Casanova records the perspective of one of his prison guards, a man called Lawrence:

“The prisoners whom I have charge of under the Leads are like yourself, persons of note, and are only guilty of deeds of which the inquisitive must know nothing. If you knew, sir, what sort of people shared your fate, you would be astonished. It’s true that you are called a man of parts; but you will pardon me…. You know that all men of parts are treated well here. You take me, I see. Fifty sous a day, that’s something. They give three livres to a citizen, four to a gentleman, and eight to a foreign count. I ought to know, I think, as everything goes through my hands.”

He then commenced to sing his own praises, which consisted of negative clauses.

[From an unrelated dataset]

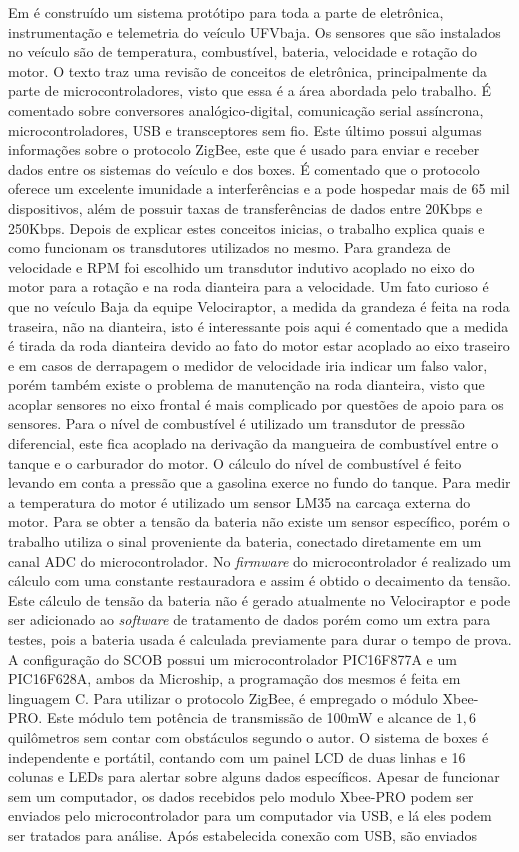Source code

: Em  é construído um sistema protótipo para toda a parte de eletrônica, instrumentação e telemetria do veículo UFVbaja. Os sensores que são instalados no veículo são de temperatura, combustível, bateria, velocidade e rotação do motor. O texto traz uma revisão de conceitos de eletrônica, principalmente da parte de microcontroladores, visto que essa é a área abordada pelo trabalho. É comentado sobre conversores analógico-digital, comunicação serial assíncrona, microcontroladores, USB e transceptores sem fio. Este último possui algumas informações sobre o protocolo ZigBee, este que é usado para enviar e receber dados entre os sistemas do veículo e dos boxes. É comentado que o protocolo oferece um excelente imunidade a interferências e a pode hospedar mais de 65 mil dispositivos, além de possuir taxas de transferências de dados entre 20Kbps e 250Kbps. Depois de explicar estes conceitos inicias, o trabalho explica quais e como funcionam os transdutores utilizados no mesmo. Para grandeza de velocidade e RPM foi escolhido um transdutor indutivo acoplado no eixo do motor para a rotação e na roda dianteira para a velocidade. Um fato curioso é que no veículo Baja da equipe Velociraptor, a medida da grandeza é feita na roda traseira, não na dianteira, isto é interessante pois aqui é comentado que a medida é tirada da roda dianteira devido ao fato do motor estar acoplado ao eixo traseiro e em casos de derrapagem o medidor de velocidade iria indicar um falso valor, porém também existe o problema de manutenção na roda dianteira, visto que acoplar sensores no eixo frontal é mais complicado por questões de apoio para os sensores. Para o nível de combustível é utilizado um transdutor de pressão diferencial, este fica acoplado na derivação da mangueira de combustível entre o tanque e o carburador do motor. O cálculo do nível de combustível é feito levando em conta a pressão que a gasolina exerce no fundo do tanque. Para medir a temperatura do motor é utilizado um sensor LM35 na carcaça externa do motor. Para se obter a tensão da bateria não existe um sensor específico, porém o trabalho utiliza o sinal proveniente da bateria, conectado diretamente em um canal ADC do microcontrolador. No \textit{firmware} do microcontrolador é realizado um cálculo com uma constante restauradora e assim é obtido o decaimento da tensão. Este cálculo de tensão da bateria não é gerado atualmente no Velociraptor e pode ser adicionado ao \textit{software} de tratamento de dados porém como um extra para testes, pois a bateria usada é calculada previamente para durar o tempo de prova. A configuração do SCOB possui um microcontrolador PIC16F877A e um PIC16F628A, ambos da Microship, a programação dos mesmos é feita em linguagem C. Para utilizar o protocolo ZigBee, é empregado o módulo Xbee-PRO. Este módulo tem potência de transmissão de 100mW e alcance de $1,6$ quilômetros sem contar com obstáculos segundo o autor. O sistema de boxes é independente e portátil, contando com um painel LCD de duas linhas e 16 colunas e LEDs para alertar sobre alguns dados específicos. Apesar de funcionar sem um computador, os dados recebidos pelo modulo Xbee-PRO podem ser enviados pelo microcontrolador para um computador via USB, e lá eles podem ser tratados para análise. Após estabelecida conexão com USB, são enviados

“I’m no thief, nor traitor, nor greedy, nor malicious, nor brutal, as all my predecessors were, and when I have drunk a pint over and above I am all the better for it. If my father had sent me to school I should have learnt to read and write, and I might be Messer-Grande to-day, but that’s not my fault. M. Andre Diedo has a high opinion of me. My wife, who cooks for you every day, and is only twenty-four, goes to see him when she will, and he will have her come in without ceremony, even if he be in bed, and that’s more than he’ll do for a senator. I promise you, you will be always having the new-comers in your cell, but never for any length of time, for as soon as the secretary has got what he wants to know from them, he sends them to their place—to the Fours, to some fort, or to the Levant; and if they be foreigners they are sent across the frontier, for our Government does not hold itself master of the subjects of other princes, if they be not in its service. The clemency of the Court is beyond compare; there’s not another in the world that treats its prisoners so well.”

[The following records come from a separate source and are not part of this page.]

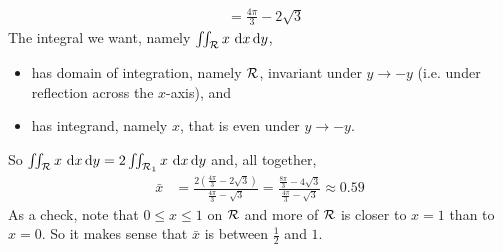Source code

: \begin{eg}
\begin{align*}
&=\frac{4\pi}{3}-2\sqrt{3}
\end{align*}
The integral we want, namely $\dblInt_\cR x\  \dee{x}\,\dee{y}$,
\begin{itemize}\itemsep1pt \parskip0pt 
\item 
has domain of integration, namely $\cR$,  invariant 
under $y\rightarrow -y$ (i.e. under reflection across the $x$-axis), and
\item 
has integrand, namely $x$, that is even under $y\rightarrow -y$.
\end{itemize}
So $\dblInt_\cR x\  \dee{x}\,\dee{y}
  =2\dblInt_{\cR_1} x\  \dee{x}\,\dee{y}$ 
and, all together,
\begin{align*}
\bar x 
  &= \frac{2\left(\frac{4\pi}{3}-2\sqrt{3}\right)}{\frac{4\pi}{3}-\sqrt{3}}
  = \frac{\frac{8\pi}{3}-4\sqrt{3}}{\frac{4\pi}{3}-\sqrt{3}}
  \approx 0.59
\end{align*}
As a check, note that $0\le x\le 1$ on $\cR$ and more of $\cR$ is closer 
to $x=1$ than to $x=0$. So it makes sense that $\bar x$ is between
$\frac{1}{2}$ and $1$.
\end{eg}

This was the same Lawrence who was later to uncover Casanova’s first escape attempt but who, in the light of a shrewdly judged threat by Casanova to implicate Lawrence himself (ie through incompetence), chose not to disclose this fact to his superiors.  Had he done so, Casanova could well have ended up in ‘Il Pozzi’, a nightmarish prospect.  In 1788 Casanova published a bestselling account of his escape entitled: ‘The story of my escape from the prisons of the Republic of Venice otherwise known as The Leads’.

Note: references to Casanova’s memoirs relate to the revised unabridged London edition of 1894 (Gutenberg project)

Dave Thompson (2017)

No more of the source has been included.